Admiral Kiran, who had been closely observing the attempts to steer the wounded Amkulon towards the flank of a recovery tender, leapt out of his high-backed throne. The cosmological event had accelerated so suddenly, so violently. The seething, simmering storm surrounding the target planet had, in the space of twenty or thirty seconds, turned into something else entirely. The cream of his sensory and detection bridge crew were crippled and blinded, and most of his primary range-finding and scanning apparatus was annihilated. He was quite sure that the planet was about to die. From the energetic signature dynamic, as he had briefly glimpsed it before the screens went dead, the gravity anomaly was expanding, spiking. The planet would never survive a trauma like that. Tectonic rending and seismic disruption would husk the world like a ripe crop, and squirt the molten core of Ardamantua into space in a super-cooling jet of matter.
‘Shields! Shields!’ he yelled, though his experienced deck crew were already enabling the Azimuth’s potent forward shields. Kiran hoped that the commanders of his fleet components closest to the nearspace rim would have the wit to initiate emergency evasive manoeuvres and pull back from the planet zone as rapidly as their real space drives would allow.
If the planet died, his fleet would die with it.
‘What’s happening?’ Heth yelled, running onto the bridge in his breeches and undershirt, braces around his hips, shaving cream covering half of his chin. His aides and attendants rushed after him as if they could somehow complete his ablutions while he yelled at Kiran.
Maskar also appeared, emerging from the chart room with data-slates in his hand, a bemused expression on his face.
‘We have a situation,’ Kiran said, trying to pull data up onto his repeater screens. ‘We have a very serious situation. Something is happening to the planet.’
He turned and yelled at the strategium officers.
‘Get that thing re-lit! Get a data-feed up! I don’t care if you have to act as live connectors and hold the power couplers together with your bare hands!’
They rushed to obey him, though there seemed to be little hope of restoring the feed. Sparks and filaments of shredded and burned-out cable showered from the cavernous roof of the Azimuth’s bridge. Several of the gleaming silver consoles had burst into flames and two large monitor plates had cracked with gunshot bangs and exploded.
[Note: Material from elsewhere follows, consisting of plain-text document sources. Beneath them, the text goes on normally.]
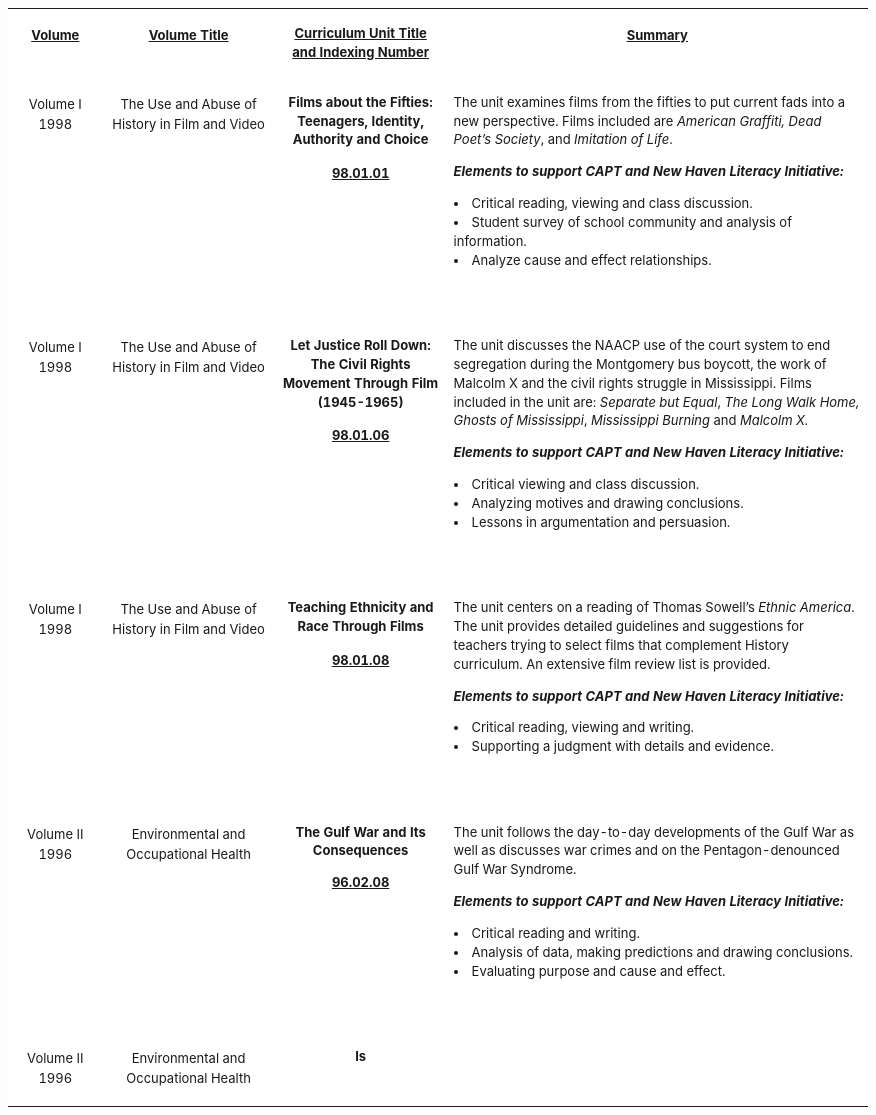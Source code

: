 <table border="0" cellpadding="7" cellspacing="0" width="873"> <tbody><tr><td valign="TOP" width="11%"> <b><u><font size="2"></font></u></b><u><font size="2"></font></u><font size="2"></font><p align="CENTER"><font size="2"><u><b>Volume </b></u></font></p></td> <td valign="TOP" width="20%"> <b><u><font size="2"></font></u></b><u><font size="2"></font></u><font size="2"></font><p align="CENTER"><font size="2"><u><b>Volume Title</b></u></font></p></td> <td valign="TOP" width="20%"> <b><u><font size="2"><p align="CENTER">Curriculum Unit Title and Indexing Number</p> </font></u></b></td> <td valign="TOP" width="49%"> <b><u><font size="2"></font></u></b><u><font size="2"></font></u><font size="2"></font><p align="CENTER"><font size="2"><u><b>Summary</b></u></font></p></td> </tr> <tr><td valign="TOP" width="11%"> <font size="2"></font><p align="CENTER"><font size="2">Volume I <br/>1998</font></p></td> <td height="5" valign="TOP" width="20%"> <font size="2"></font><p align="CENTER"><font size="2">The Use and Abuse of <br/>History in Film and Video</font></p></td> <td height="5" valign="TOP" width="20%"> <b><font size="2"><p align="CENTER">Films about the Fifties: <br/>Teenagers, Identity, <br/>Authority and Choice</p> <p align="CENTER"></p> </font></b><font size="2"></font><p align="CENTER"><font size="2"><b><a href="../../guides/1998/1/98.01.01.x.html">98.01.01</a></b></font></p></td> <td height="5" valign="TOP" width="49%"> <font size="2"><p>The unit examines films from the fifties to put current fads into a new perspective. Films included are <i>American Graffiti, Dead Poet’s Society</i>, and <i>Imitation of Life</i>.</p> <i></i><p><i><b>Elements to support CAPT and New Haven Literacy Initiative:</b></i> <br/> </p><li>Critical reading, viewing and class discussion.</li> <li>Student survey of school community and analysis of information.</li> <li>Analyze cause and effect relationships.</li> </font><p><font size="2"> </font></p></td> </tr>  <tr><td valign="TOP" width="11%"> <font size="2"></font><p align="CENTER"><font size="2">Volume I <br/>1998</font></p></td> <td height="5" valign="TOP" width="20%"> <font size="2"></font><p align="CENTER"><font size="2">The Use and Abuse of <br/>History in Film and Video</font></p></td> <td height="5" valign="TOP" width="20%"> <b><font size="2"><p align="CENTER">Let Justice Roll Down: <br/>The Civil Rights <br/>Movement Through Film <br/>(1945-1965)</p> <p align="CENTER"></p> </font></b><font size="2"></font><p align="CENTER"><font size="2"><b><a href="../../guides/1998/1/98.01.06.x.html">98.01.06</a></b></font></p></td> <td height="5" valign="TOP" width="49%"> <font size="2"><p>The unit discusses the NAACP use of the court system to end segregation during the Montgomery bus boycott, the work of Malcolm X and the civil rights struggle in Mississippi. Films included in the unit are:<i> Separate but Equal</i>, <i>The Long Walk Home, Ghosts of Mississippi</i>, <i>Mississippi Burning</i> and <i>Malcolm X.</i></p>  <b><i></i></b><i></i><p><i><b>Elements to support CAPT and New Haven Literacy Initiative: <br/> </b></i></p><li>Critical viewing and class discussion.</li> <li>Analyzing motives and drawing conclusions.</li> <li>Lessons in argumentation and persuasion.</li> </font><p><font size="2"> </font></p></td> </tr>  <tr><td valign="TOP" width="11%"> <font size="2"></font><p align="CENTER"><font size="2">Volume I <br/>1998</font></p></td> <td height="5" valign="TOP" width="20%"> <font size="2"></font><p align="CENTER"><font size="2">The Use and Abuse of <br/>History in Film and Video</font></p></td> <td height="5" valign="TOP" width="20%"> <b><font size="2"><p align="CENTER">Teaching Ethnicity and <br/>Race Through Films</p> <p align="CENTER"></p> </font></b><font size="2"></font><p align="CENTER"><font size="2"><b><a href="../../guides/1998/1/98.01.08.x.html">98.01.08</a></b></font></p></td> <td height="5" valign="TOP" width="49%"> <font size="2"><p>The unit centers on a reading of Thomas Sowell’s <i>Ethnic America</i>. The unit provides detailed guidelines and suggestions for teachers trying to select films that complement History curriculum. An extensive film review list is provided. </p> <b><i></i></b><i></i><p><i><b>Elements to support CAPT and New Haven Literacy Initiative: <br/> </b></i></p><li>Critical reading, viewing and writing.</li> <li>Supporting a judgment with details and evidence.</li> </font><p><font size="2"> </font></p></td> </tr>  <tr><td valign="TOP" width="11%"> <font size="2"></font><p align="CENTER"><font size="2">Volume II <br/>1996</font></p></td> <td height="5" valign="TOP" width="20%"> <font size="2"></font><p align="CENTER"><font size="2">Environmental and <br/>Occupational Health</font></p></td> <td height="5" valign="TOP" width="20%"> <b><font size="2"><p align="CENTER">The Gulf War and Its <br/>Consequences</p> <p align="CENTER"></p> <p align="CENTER"><a href="../../guides/1996/2/96.02.08.x.html">96.02.08</a></p> </font></b><font size="2"></font><p align="RIGHT"><font size="2"><b></b></font></p></td> <td height="5" valign="TOP" width="49%"> <font size="2"><p>The unit follows the day-to-day developments of the Gulf War as well as discusses war crimes and on the Pentagon-denounced Gulf War Syndrome.</p> <b><i></i></b><i></i><p><i><b>Elements to support CAPT and New Haven Literacy Initiative: <br/> </b></i></p><li>Critical reading and writing.</li> <li>Analysis of data, making predictions and drawing conclusions.</li> <li>Evaluating purpose and cause and effect.</li> </font><p><font size="2"> </font></p></td> </tr>  <tr><td valign="TOP" width="11%"> <font size="2"></font><p align="CENTER"><font size="2">Volume II <br/>1996</font></p></td> <td height="5" valign="TOP" width="20%"> <font size="2"></font><p align="CENTER"><font size="2">Environmental and <br/>Occupational Health</font></p></td> <td height="5" valign="TOP" width="20%"> <b><font size="2"><p align="CENTER">Is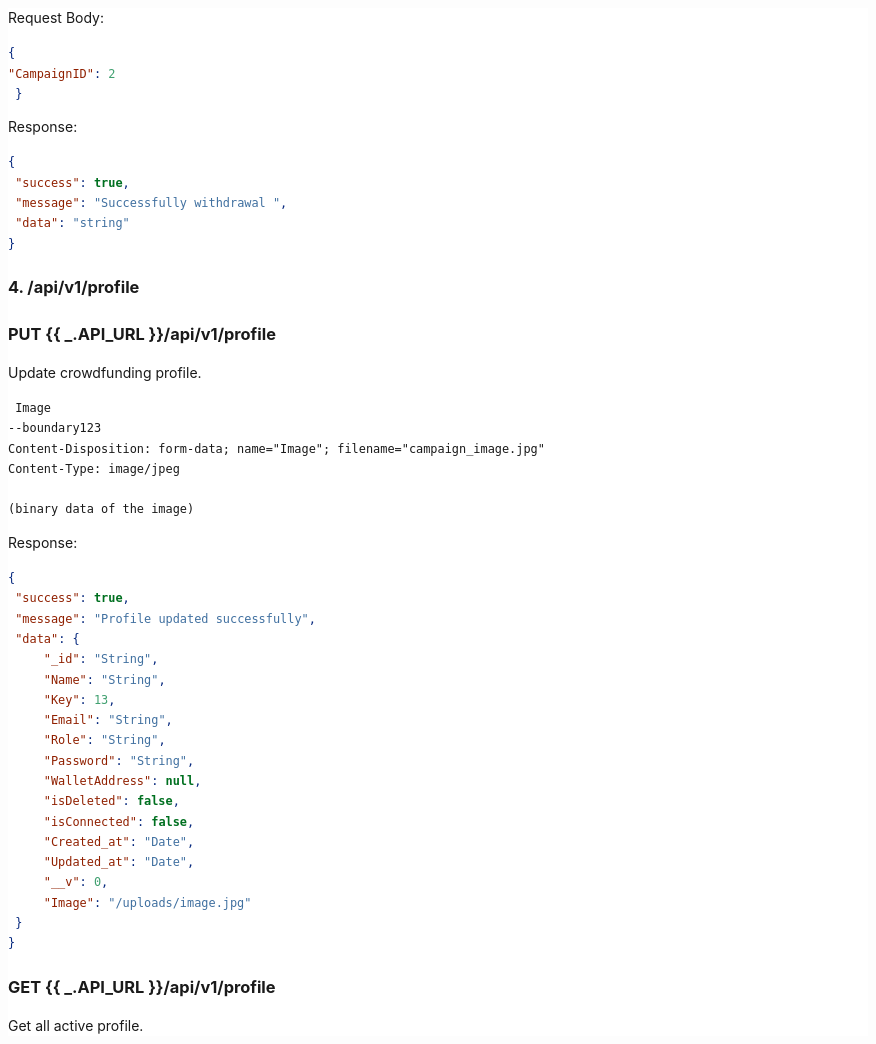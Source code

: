    Request Body:
   ```json
   {
  "CampaignID": 2
    }
   ```

   Response:
   ```json
  {
	"success": true,
	"message": "Successfully withdrawal ",
	"data": "string"
}
```

### 4. /api/v1/profile
### **PUT  {{ _.API_URL }}/api/v1/profile**
   Update crowdfunding profile.

   ```multipart-formData
    Image
--boundary123
Content-Disposition: form-data; name="Image"; filename="campaign_image.jpg"
Content-Type: image/jpeg

(binary data of the image)
   ```

   Response:
   ```json
{
	"success": true,
	"message": "Profile updated successfully",
	"data": {
		"_id": "String",
		"Name": "String",
		"Key": 13,
		"Email": "String",
		"Role": "String",
		"Password": "String",
		"WalletAddress": null,
		"isDeleted": false,
		"isConnected": false,
		"Created_at": "Date",
		"Updated_at": "Date",
		"__v": 0,
		"Image": "/uploads/image.jpg"
	}
}
   ```

### **GET {{ _.API_URL }}/api/v1/profile**
   Get all active profile.
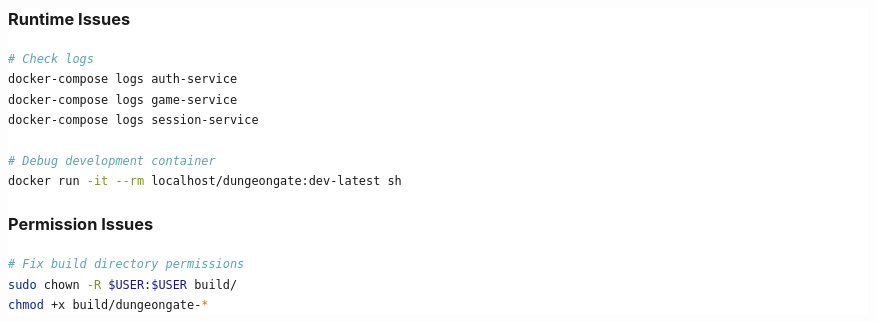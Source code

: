 ### Runtime Issues
```bash
# Check logs
docker-compose logs auth-service
docker-compose logs game-service
docker-compose logs session-service

# Debug development container
docker run -it --rm localhost/dungeongate:dev-latest sh
```

### Permission Issues
```bash
# Fix build directory permissions
sudo chown -R $USER:$USER build/
chmod +x build/dungeongate-*
```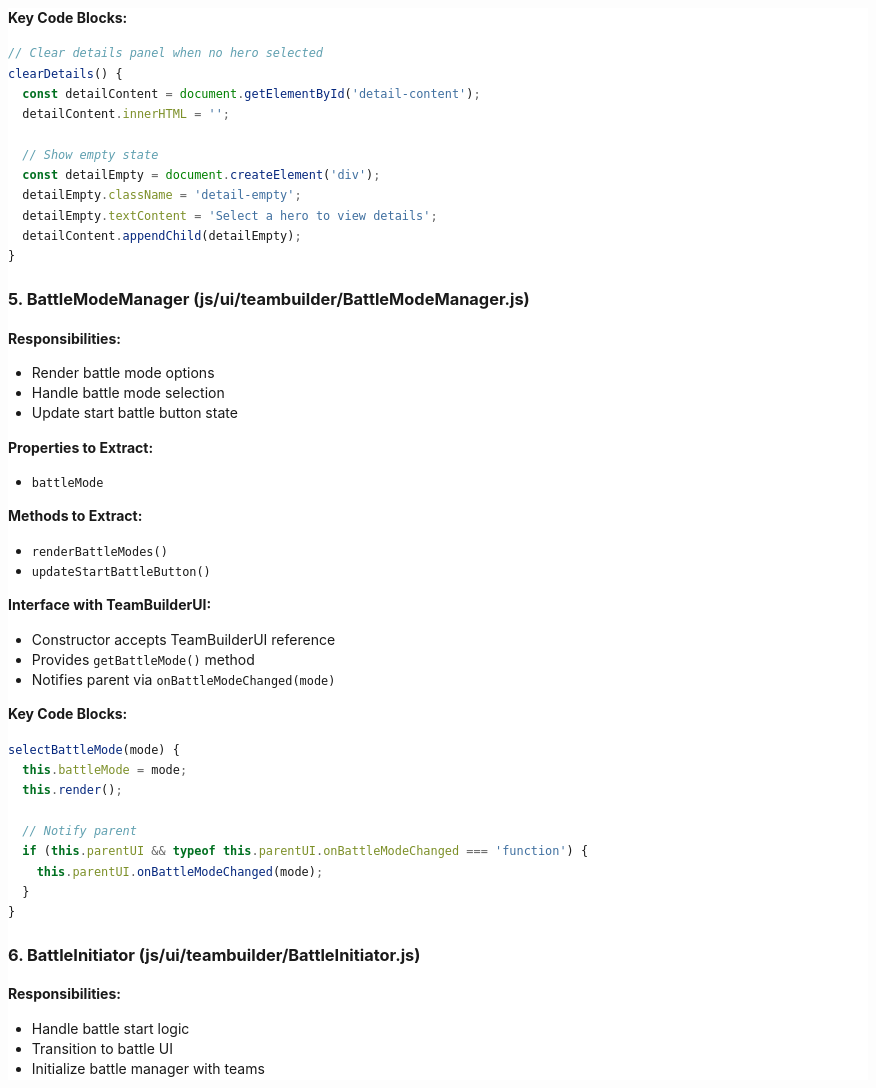 **Key Code Blocks:**
```javascript
// Clear details panel when no hero selected
clearDetails() {
  const detailContent = document.getElementById('detail-content');
  detailContent.innerHTML = '';
  
  // Show empty state
  const detailEmpty = document.createElement('div');
  detailEmpty.className = 'detail-empty';
  detailEmpty.textContent = 'Select a hero to view details';
  detailContent.appendChild(detailEmpty);
}
```

### 5. BattleModeManager (js/ui/teambuilder/BattleModeManager.js)

**Responsibilities:**
- Render battle mode options
- Handle battle mode selection
- Update start battle button state

**Properties to Extract:**
- `battleMode`

**Methods to Extract:**
- `renderBattleModes()`
- `updateStartBattleButton()`

**Interface with TeamBuilderUI:**
- Constructor accepts TeamBuilderUI reference
- Provides `getBattleMode()` method
- Notifies parent via `onBattleModeChanged(mode)`

**Key Code Blocks:**
```javascript
selectBattleMode(mode) {
  this.battleMode = mode;
  this.render();
  
  // Notify parent
  if (this.parentUI && typeof this.parentUI.onBattleModeChanged === 'function') {
    this.parentUI.onBattleModeChanged(mode);
  }
}
```

### 6. BattleInitiator (js/ui/teambuilder/BattleInitiator.js)

**Responsibilities:**
- Handle battle start logic
- Transition to battle UI
- Initialize battle manager with teams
Servitor crews rushed forwards to extinguish the conflagrations and haul the injured crewmen away, burned and peppered with glass chippings.
Kiran’s bridge crew were some of the best in the Imperial Navy. Whatever could be said about Lord High Admiral Lansung, he insisted on the highest degree of schooling for the first-line and primary battlefleet candidates. Working with the tools they had to hand, the sensorium techs managed to reconnect the strategium main display and re-engage it to half-power.
An image blinked into view, fuzzy and indistinct, flaring with distortion and interference.